Unfortunately, when I don't bring the drabblous scribblings home with me, it does none of us any good.
So, speaking of waiting, I find myself becoming more and more intolerable of it. I can wait for days on end, as long as I have a book to read. If not, I ain't doin' it. No way. No how. I refuse to even pull into the parking lot of the doctor's office without a significantly weighty tome. (Nothing deep - just something lengthy.) I even read when I'm in line at the drive through at the bank. Although I've not stooped to my father's low of taking a book to the movies to read by what might as well be distant candlelight, that's only because I don't usually get there before the previews start. I've even taken a book to a funeral.
What is the weirdest place you read?
That being said - I've sadly neglected reading over the last year or so. I've done it in fits and starts in lines and at restaurants rather than sitting down at home and doing some serious page-turning. But I plan to change that. I'm halfway through the first Stephanie Plum novel by Janet Evanovich. Y'all were right - she's just too dang funny. Please feel free to send more suggestions my way.
I've been reading this evening because Jackson is watching TV. Now that Katie is in bed, he's indulging in his most gawd-awful, divorce-inducing, eye-gougingly irritating habit. He's watching 'rasslin'.
Is there a support group for people whose cohabitants indulge in watching wrestling on a weekly basis? I guess I shouldn't complain. He doesn't get drunk and mean. He doesn't beat the kid. He doesn't gamble uncontrollably or snort cocaine. As far as I know he's not cheating on me with some redneck floozy - although we might could work something out if she was willing to dust - and he's generally kind to animals.
And he doesn't watch it quietly. He has rasslin' deafness, which means he claims not to be able to hear it unless it is excruciatingly loud. Makes me want to ream out his ears with a Dremel tool. He just left to grab a coke. I turned it down to an almost normally level. He won't notice the difference when he returns but he'll turn it up a couple of notches anyway when he gets back. He knows I always turn it down when he's not looking.
God, I hate rasslin'.
I blame my father-in-law. He used to make his living as a professional wrestler on the local circuits. His career ended early due to an injury, but not before he thoroughly indoctrinated his kids. (His dad moved from rasslin' to a career as a fake heroine dealer. But that's a whole other story.) So every Monday night, this stuff pervades my abode, assaulting my senses and lowering our collective IQ.
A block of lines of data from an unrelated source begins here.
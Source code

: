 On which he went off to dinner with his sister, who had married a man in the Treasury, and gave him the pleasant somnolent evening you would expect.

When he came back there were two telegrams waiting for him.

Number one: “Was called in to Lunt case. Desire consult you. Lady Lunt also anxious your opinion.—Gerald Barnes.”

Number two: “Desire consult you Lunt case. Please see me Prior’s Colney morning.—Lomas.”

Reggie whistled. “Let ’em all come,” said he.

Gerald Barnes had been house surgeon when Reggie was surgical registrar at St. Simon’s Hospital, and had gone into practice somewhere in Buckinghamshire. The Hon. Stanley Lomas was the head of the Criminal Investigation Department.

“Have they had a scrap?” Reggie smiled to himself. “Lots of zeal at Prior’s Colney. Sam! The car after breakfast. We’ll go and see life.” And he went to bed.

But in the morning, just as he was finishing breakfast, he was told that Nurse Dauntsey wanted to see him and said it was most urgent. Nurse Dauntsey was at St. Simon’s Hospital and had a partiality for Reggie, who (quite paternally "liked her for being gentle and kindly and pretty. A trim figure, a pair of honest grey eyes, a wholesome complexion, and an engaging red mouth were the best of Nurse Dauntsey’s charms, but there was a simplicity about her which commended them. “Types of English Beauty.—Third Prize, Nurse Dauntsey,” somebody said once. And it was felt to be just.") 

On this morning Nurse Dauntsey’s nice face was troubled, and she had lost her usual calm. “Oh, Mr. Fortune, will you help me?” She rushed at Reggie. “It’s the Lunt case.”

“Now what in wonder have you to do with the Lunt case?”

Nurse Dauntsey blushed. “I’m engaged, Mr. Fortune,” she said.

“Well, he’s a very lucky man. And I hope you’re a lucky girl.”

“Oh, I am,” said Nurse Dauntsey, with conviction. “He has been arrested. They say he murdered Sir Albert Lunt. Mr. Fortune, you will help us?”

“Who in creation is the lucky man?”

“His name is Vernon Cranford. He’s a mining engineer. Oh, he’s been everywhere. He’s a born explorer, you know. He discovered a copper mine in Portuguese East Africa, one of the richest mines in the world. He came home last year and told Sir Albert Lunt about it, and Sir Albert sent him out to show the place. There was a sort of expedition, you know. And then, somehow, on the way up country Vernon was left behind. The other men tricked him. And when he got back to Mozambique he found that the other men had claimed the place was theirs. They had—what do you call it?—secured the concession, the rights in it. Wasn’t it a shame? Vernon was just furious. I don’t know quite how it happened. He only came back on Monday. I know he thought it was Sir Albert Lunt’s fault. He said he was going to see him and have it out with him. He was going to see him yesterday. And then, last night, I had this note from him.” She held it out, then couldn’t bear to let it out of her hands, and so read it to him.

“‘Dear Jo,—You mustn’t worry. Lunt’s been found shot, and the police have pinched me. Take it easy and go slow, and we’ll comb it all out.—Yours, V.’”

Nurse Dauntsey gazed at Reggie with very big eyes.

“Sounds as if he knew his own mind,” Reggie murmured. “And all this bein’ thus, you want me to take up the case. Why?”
And if the 'show' weren't bad enough, the commercials that accompany it are downright insulting.
So, before my brain totally liquefies and oozes out my ears, I will give you a bit of hard-learned advice: Don't change your ringtone to Bach's Toccata and Fugue in D Minor. Even thought it's a really good idea and it will make you grin like an idiot whenever your phone rings, don't do it. Because each and every time the phone rings, you will find yourself duty-bound by the irrevocable laws of the universe to answer the phone in your best Lurch voice.